Click on this link for a more complete description of “Learn to Whisper”

The reason I wrote “Learn to Whisper”:

My conclusion after operating as a Turnaround Chief Executive Officer for more than twenty-five years is that the majority of this country’s top management is far from first-rate. In fact top management, particularly at the chief executive officer level, is at best average with a large number that can be rated mediocre. This lack of management competence has seen this country’s market leaders lose sizeable market share to foreign manufacturers able to export better quality and lower cost products to the USA. It has seen manufacturing and service operations unnecessarily moved to foreign countries.
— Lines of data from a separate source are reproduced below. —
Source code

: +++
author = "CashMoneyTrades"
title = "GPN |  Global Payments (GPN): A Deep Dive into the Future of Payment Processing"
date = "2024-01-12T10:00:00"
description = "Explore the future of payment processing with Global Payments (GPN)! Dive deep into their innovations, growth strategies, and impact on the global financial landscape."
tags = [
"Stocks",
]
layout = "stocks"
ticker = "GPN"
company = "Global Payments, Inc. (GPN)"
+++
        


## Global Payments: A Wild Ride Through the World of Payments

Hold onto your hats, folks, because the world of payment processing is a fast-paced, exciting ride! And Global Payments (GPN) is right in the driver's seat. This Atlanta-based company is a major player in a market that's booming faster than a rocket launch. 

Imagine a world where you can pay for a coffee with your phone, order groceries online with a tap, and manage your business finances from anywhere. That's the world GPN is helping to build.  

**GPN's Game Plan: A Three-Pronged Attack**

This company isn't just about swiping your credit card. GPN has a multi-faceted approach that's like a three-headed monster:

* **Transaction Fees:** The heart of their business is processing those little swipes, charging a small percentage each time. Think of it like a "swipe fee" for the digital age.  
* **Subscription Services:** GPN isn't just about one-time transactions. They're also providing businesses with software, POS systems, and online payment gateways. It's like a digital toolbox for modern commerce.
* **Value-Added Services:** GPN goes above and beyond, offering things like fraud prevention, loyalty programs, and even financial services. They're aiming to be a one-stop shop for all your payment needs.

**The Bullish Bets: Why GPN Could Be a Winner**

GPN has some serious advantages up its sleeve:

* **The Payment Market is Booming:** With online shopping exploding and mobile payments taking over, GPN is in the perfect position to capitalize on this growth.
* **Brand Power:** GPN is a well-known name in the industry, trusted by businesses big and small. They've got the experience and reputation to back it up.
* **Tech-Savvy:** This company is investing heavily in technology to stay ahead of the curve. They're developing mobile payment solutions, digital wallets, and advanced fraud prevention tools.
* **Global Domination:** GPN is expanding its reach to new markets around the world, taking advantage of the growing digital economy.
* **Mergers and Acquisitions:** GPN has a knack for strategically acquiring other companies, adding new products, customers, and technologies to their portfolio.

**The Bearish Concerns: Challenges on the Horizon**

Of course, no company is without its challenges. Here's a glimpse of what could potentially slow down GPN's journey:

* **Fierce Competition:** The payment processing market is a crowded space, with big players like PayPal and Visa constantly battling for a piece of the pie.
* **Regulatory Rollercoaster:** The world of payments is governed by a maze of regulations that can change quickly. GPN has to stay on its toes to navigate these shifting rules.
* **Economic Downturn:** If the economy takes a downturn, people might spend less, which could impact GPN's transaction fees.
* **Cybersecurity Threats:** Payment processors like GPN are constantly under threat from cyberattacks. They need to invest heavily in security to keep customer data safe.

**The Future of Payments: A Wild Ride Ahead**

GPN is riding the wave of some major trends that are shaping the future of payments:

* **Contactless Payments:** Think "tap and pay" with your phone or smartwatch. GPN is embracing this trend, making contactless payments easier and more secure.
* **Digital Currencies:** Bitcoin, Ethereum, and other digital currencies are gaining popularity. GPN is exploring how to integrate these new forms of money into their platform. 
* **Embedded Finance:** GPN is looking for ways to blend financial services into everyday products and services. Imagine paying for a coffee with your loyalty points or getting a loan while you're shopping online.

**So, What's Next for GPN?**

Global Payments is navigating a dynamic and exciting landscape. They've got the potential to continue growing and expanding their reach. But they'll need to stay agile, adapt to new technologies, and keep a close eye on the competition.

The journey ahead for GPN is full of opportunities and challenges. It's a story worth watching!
All of which has negatively affected the economy, severely damaged former blue-chip corporations and seen quality jobs lost.
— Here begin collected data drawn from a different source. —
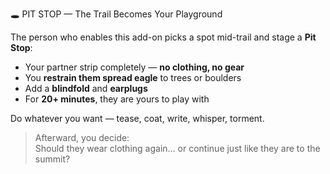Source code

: 🕳️ PIT STOP — The Trail Becomes Your Playground

The person who enables this add-on picks a spot mid-trail and stage a **Pit Stop**:

- Your partner strip completely — **no clothing, no gear**
- You **restrain them spread eagle** to trees or boulders
- Add a **blindfold** and **earplugs**
- For **20+ minutes**, they are yours to play with

Do whatever you want — tease, coat, write, whisper, torment.

> Afterward, you decide:  
> Should they wear clothing again… or continue just like they are to the summit?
It is quite common to discover that companies struggling with this inability to compete with foreign companies have been simply mismanaged. The once successful business deteriorated because of an incompetent chief executive officer and weak senior management

Why doesn’t this nation have first-rate management? Inadequate training. Chief executive officers and vice presidents learn “on the job”. A number get promoted based on personality, political connections and drive – not merit. They are not carefully screened for the potential to become successful at managing. For some all that is needed is a well-written resume, the right interviewing style and the inability of a new employer to accurately assess skills, performance and potential.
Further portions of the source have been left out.